◆ Problem details
Pull every line holding the word "compact" from the data below and copy it.

◆ Data records
=== Begin Enclosure ===

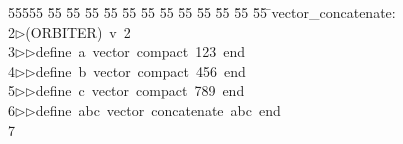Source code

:%
%
\begin{tabbing}
55555 \= 55 \= 55 \= 55 \= 55 \= 55 \= 55 \= 55 \= 55 \= 55 \= 55 \= 55 \= 55 \= \>vector\_concatenate:\\[0pt]
2\>$\triangleright$\>(ORBITER)\ v\ 2\ \\[0pt]
3\>$\triangleright$\>$\triangleright$\>define\ a\ vector\ compact\ 123\ end\ \\[0pt]
4\>$\triangleright$\>$\triangleright$\>define\ b\ vector\ compact\ 456\ end\ \\[0pt]
5\>$\triangleright$\>$\triangleright$\>define\ c\ vector\ compact\ 789\ end\ \\[0pt]
6\>$\triangleright$\>$\triangleright$\>define\ abc\ vector\ concatenate\ abc\ end\\[0pt]
7\>\end{tabbing}
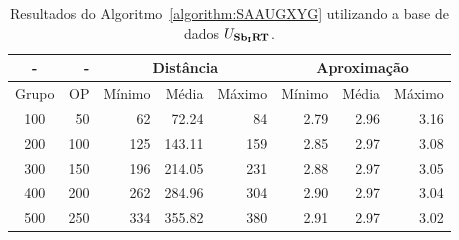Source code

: \begin{table}[!htb]
  \caption{Resultados do Algoritmo~\ref{algorithm:SAAUGXYG} utilizando a base de dados $U_{\textbf{Sb\textsubscript{I}RT}}{}$.}
  \label{table:WFTACOYR}
  \centering
  \begin{tabular}{|c|r|r|r|r|r|r|r|}
    \hline
      -      &  -   & \multicolumn{3}{c|}{Distância}             & \multicolumn{3}{c|}{Aproximação}           \\ \hline
    Grupo    & OP   & Mínimo       & Média        & Máximo       & Mínimo       & Média        & Máximo       \\ \hline  
    100      & 50   & 62           &  72.24       & 84           & 2.79         & 2.96         & 3.16         \\ \hline
    200      & 100  & 125          & 143.11       & 159          & 2.85         & 2.97         & 3.08         \\ \hline
    300      & 150  & 196          & 214.05       & 231          & 2.88         & 2.97         & 3.05         \\ \hline
    400      & 200  & 262          & 284.96       & 304          & 2.90         & 2.97         & 3.04         \\ \hline
    500      & 250  & 334          & 355.82       & 380          & 2.91         & 2.97         & 3.02         \\ \hline    
  \end{tabular}
\end{table}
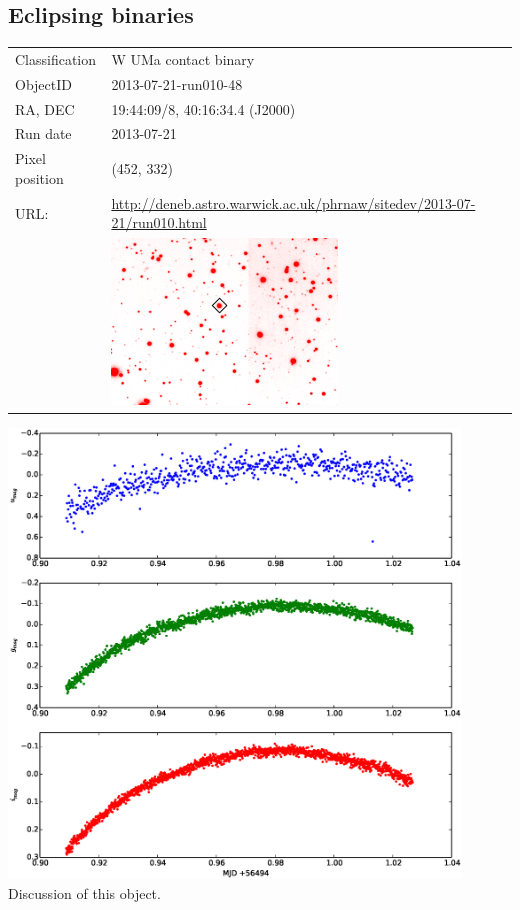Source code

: \newpage
\subsection{Eclipsing binaries}

  \begin{tabular}{l l}
  Classification & {W UMa} contact binary \\
  ObjectID & 2013-07-21-run010-48 \\
  RA, DEC & 19:44:09/8, 40:16:34.4 (J2000) \\
  Run date & 2013-07-21 \\
  Pixel position & (452, 332) \\
  URL: & \small \url{http://deneb.astro.warwick.ac.uk/phrnaw/sitedev/2013-07-21/run010.html} \\
       & \includegraphics[width=60mm]{images/2013-07-21-run010-48.png} \\
  \end{tabular}
  \includegraphics[width=120mm]{images/2013-07-21-run010-48_lightcurve.eps} \\
  Discussion of this object.


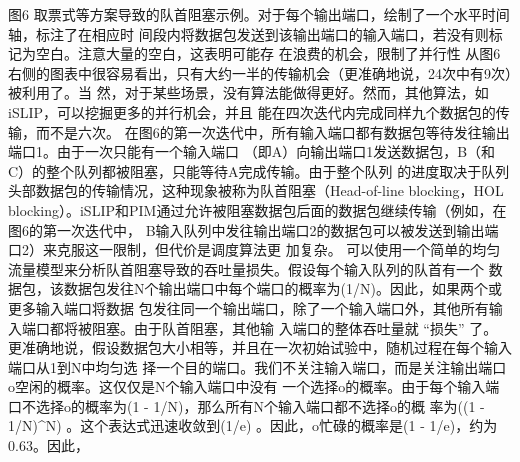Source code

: 图6 取票式等方案导致的队首阻塞示例。对于每个输出端口，绘制了一个水平时间轴，标注了在相应时
间段内将数据包发送到该输出端口的输入端口，若没有则标记为空白。注意大量的空白，这表明可能存
在浪费的机会，限制了并行性
从图6右侧的图表中很容易看出，只有大约一半的传输机会（更准确地说，24次中有9次）被利用了。当
然，对于某些场景，没有算法能做得更好。然而，其他算法，如iSLIP，可以挖掘更多的并行机会，并且
能在四次迭代内完成同样九个数据包的传输，而不是六次。
在图6的第一次迭代中，所有输入端口都有数据包等待发往输出端口1。由于一次只能有一个输入端口
（即A）向输出端口1发送数据包，B（和C）的整个队列都被阻塞，只能等待A完成传输。由于整个队列
的进度取决于队列头部数据包的传输情况，这种现象被称为队首阻塞（Head-of-line blocking，HOL
blocking）。iSLIP和PIM通过允许被阻塞数据包后面的数据包继续传输（例如，在图6的第一次迭代中，
B输入队列中发往输出端口2的数据包可以被发送到输出端口2）来克服这一限制，但代价是调度算法更
加复杂。
可以使用一个简单的均匀流量模型来分析队首阻塞导致的吞吐量损失。假设每个输入队列的队首有一个
数据包，该数据包发往N个输出端口中每个端口的概率为(1/N)。因此，如果两个或更多输入端口将数据
包发往同一个输出端口，除了一个输入端口外，其他所有输入端口都将被阻塞。由于队首阻塞，其他输
入端口的整体吞吐量就 “损失” 了。
更准确地说，假设数据包大小相等，并且在一次初始试验中，随机过程在每个输入端口从1到N中均匀选
择一个目的端口。我们不关注输入端口，而是关注输出端口o空闲的概率。这仅仅是N个输入端口中没有
一个选择o的概率。由于每个输入端口不选择o的概率为(1 - 1/N)，那么所有N个输入端口都不选择o的概
率为((1 - 1/N)^N) 。这个表达式迅速收敛到(1/e) 。因此，o忙碌的概率是(1 - 1/e)，约为0.63。因此，


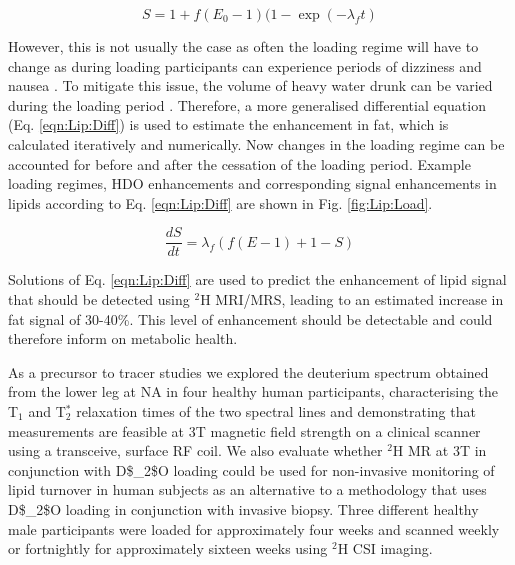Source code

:\begin{equation}
    S = 1 + f(E_0 - 1)(1 - \exp(-\lambda_ft)
    \label{eqn:Lip:Load}
\end{equation}

However, this is not usually the case as often the loading regime will have to change as during loading participants can experience periods of dizziness and nausea \cite{Money1974HeavyAlcohol}. To mitigate this issue, the volume of heavy water drunk can be varied during the loading period \cite{Strawford2004AdiposeO, Cocking2023DeuteriumDosing}. Therefore, a more generalised differential equation (Eq. \ref{eqn:Lip:Diff}) is used to estimate the enhancement in fat, which is calculated iteratively and numerically. Now changes in the loading regime can be accounted for before and after the cessation of the loading period. Example loading regimes, \ac{HDO} enhancements and corresponding signal enhancements in lipids according to Eq. \ref{eqn:Lip:Diff} are shown in Fig. \ref{fig:Lip:Load}.

\begin{equation}
    \frac{dS}{dt} = \lambda_f(f(E-1)+1-S)
    \label{eqn:Lip:Diff}
\end{equation}



Solutions of Eq. \ref{eqn:Lip:Diff} are used to predict the enhancement of lipid signal that should be detected using $^2$H \ac{MRI}/\ac{MRS}, leading to an estimated increase in fat signal of 30-40\%. This level of enhancement should be detectable and could therefore inform on metabolic health. 
 
As a precursor to tracer studies we explored the deuterium spectrum obtained from the lower leg at \ac{NA} in four healthy human participants, characterising the T$_1$ and T$_2^*$ relaxation times of the two spectral lines and demonstrating that measurements are feasible at 3T magnetic field strength on a clinical scanner using a transceive, surface \ac{RF} coil. We also evaluate whether $^2$H MR at 3T in conjunction with \ac{D$_2$O} loading could be used for non-invasive monitoring of lipid turnover in human subjects as an alternative to a methodology that uses \ac{D$_2$O} loading in conjunction with invasive biopsy. Three different healthy male participants were loaded for approximately four weeks and scanned weekly or fortnightly for approximately sixteen weeks using $^2$H \ac{CSI} imaging.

=== End Enclosure ===

◆ Completed exercise
3\>$\triangleright$\>$\triangleright$\>define\ a\ vector\ compact\ 123\ end\ \\[0pt]
4\>$\triangleright$\>$\triangleright$\>define\ b\ vector\ compact\ 456\ end\ \\[0pt]
5\>$\triangleright$\>$\triangleright$\>define\ c\ vector\ compact\ 789\ end\ \\[0pt]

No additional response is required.